--- SUPPLIED RECORDS ---
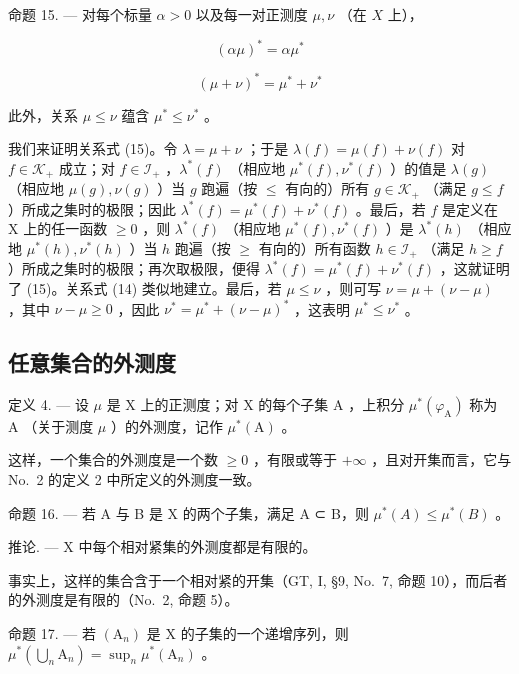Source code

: 命题 15. --- 对每个标量 \(\alpha > 0\) 以及每一对正测度 \(\mu, \nu\) （在 \(X\) 上），

\[
(\alpha \mu) ^ {*} = \alpha \mu^ {*}\tag{14}
\]

\[
(\mu + \nu) ^ {*} = \mu^ {*} + \nu^ {*}\tag{15}
\]

此外，关系 \(\mu \leqslant \nu\) 蕴含 \(\mu^{*} \leqslant \nu^{*}\) 。

我们来证明关系式 (15)。令 \(\lambda = \mu + \nu\) ；于是 \(\lambda(f) = \mu(f) + \nu(f)\) 对 \(f \in \mathcal{K}_+\) 成立；对 \(f \in \mathcal{I}_+\) ，\(\lambda^*(f)\) （相应地 \(\mu^*(f), \nu^*(f)\) ）的值是 \(\lambda(g)\) （相应地 \(\mu(g), \nu(g)\) ）当 \(g\) 跑遍（按 \(\leqslant\) 有向的）所有 \(g \in \mathcal{K}_+\) （满足 \(g \leqslant f\) ）所成之集时的极限；因此 \(\lambda^*(f) = \mu^*(f) + \nu^*(f)\) 。最后，若 \(f\) 是定义在 X 上的任一函数 \(\geqslant 0\) ，则 \(\lambda^*(f)\) （相应地 \(\mu^*(f), \nu^*(f)\) ）是 \(\lambda^*(h)\) （相应地 \(\mu^*(h), \nu^*(h)\) ）当 \(h\) 跑遍（按 \(\geqslant\) 有向的）所有函数 \(h \in \mathcal{I}_+\) （满足 \(h \geqslant f\) ）所成之集时的极限；再次取极限，便得 \(\lambda^*(f) = \mu^*(f) + \nu^*(f)\) ，这就证明了 (15)。关系式 (14) 类似地建立。最后，若 \(\mu \leqslant \nu\) ，则可写 \(\nu = \mu + (\nu - \mu)\) ，其中 \(\nu - \mu \geqslant 0\) ，因此 \(\nu^* = \mu^* + (\nu - \mu)^*\) ，这表明 \(\mu^* \leqslant \nu^*\) 。

\subsection{任意集合的外测度}

定义 4. --- 设 \(\mu\) 是 X 上的正测度；对 X 的每个子集 A ，上积分 \(\mu^{*}(\varphi_{\mathrm{A}})\) 称为 A （关于测度 \(\mu\) ）的外测度，记作 \(\mu^{*}(\mathrm{A})\) 。

这样，一个集合的外测度是一个数 \(\geqslant0\) ，有限或等于 \(+\infty\) ，且对开集而言，它与 No.~2 的定义 2 中所定义的外测度一致。

命题 16. --- 若 A 与 B 是 X 的两个子集，满足 A ⊂ B，则 \(\mu^{*}(A) \leqslant \mu^{*}(B)\) 。

推论. --- X 中每个相对紧集的外测度都是有限的。

事实上，这样的集合含于一个相对紧的开集（GT, I, §9, No.~7, 命题 10），而后者的外测度是有限的（No.~2, 命题 5）。

命题 17. --- 若 \((\mathrm{A}_{n})\) 是 X 的子集的一个递增序列，则 \(\mu^{*}(\bigcup_{n}\mathrm{A}_{n})=\sup_{n}\mu^{*}(\mathrm{A}_{n})\) 。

--- WHAT YOU HAVE TO DO ---
Copy out the line containing "命题 16. --- 若", then every line after it through the end of the listing, exactly and with nothing else.

--- TASK ANSWER ---
命题 16. --- 若 A 与 B 是 X 的两个子集，满足 A ⊂ B，则 \(\mu^{*}(A) \leqslant \mu^{*}(B)\) 。

推论. --- X 中每个相对紧集的外测度都是有限的。

事实上，这样的集合含于一个相对紧的开集（GT, I, §9, No.~7, 命题 10），而后者的外测度是有限的（No.~2, 命题 5）。

命题 17. --- 若 \((\mathrm{A}_{n})\) 是 X 的子集的一个递增序列，则 \(\mu^{*}(\bigcup_{n}\mathrm{A}_{n})=\sup_{n}\mu^{*}(\mathrm{A}_{n})\) 。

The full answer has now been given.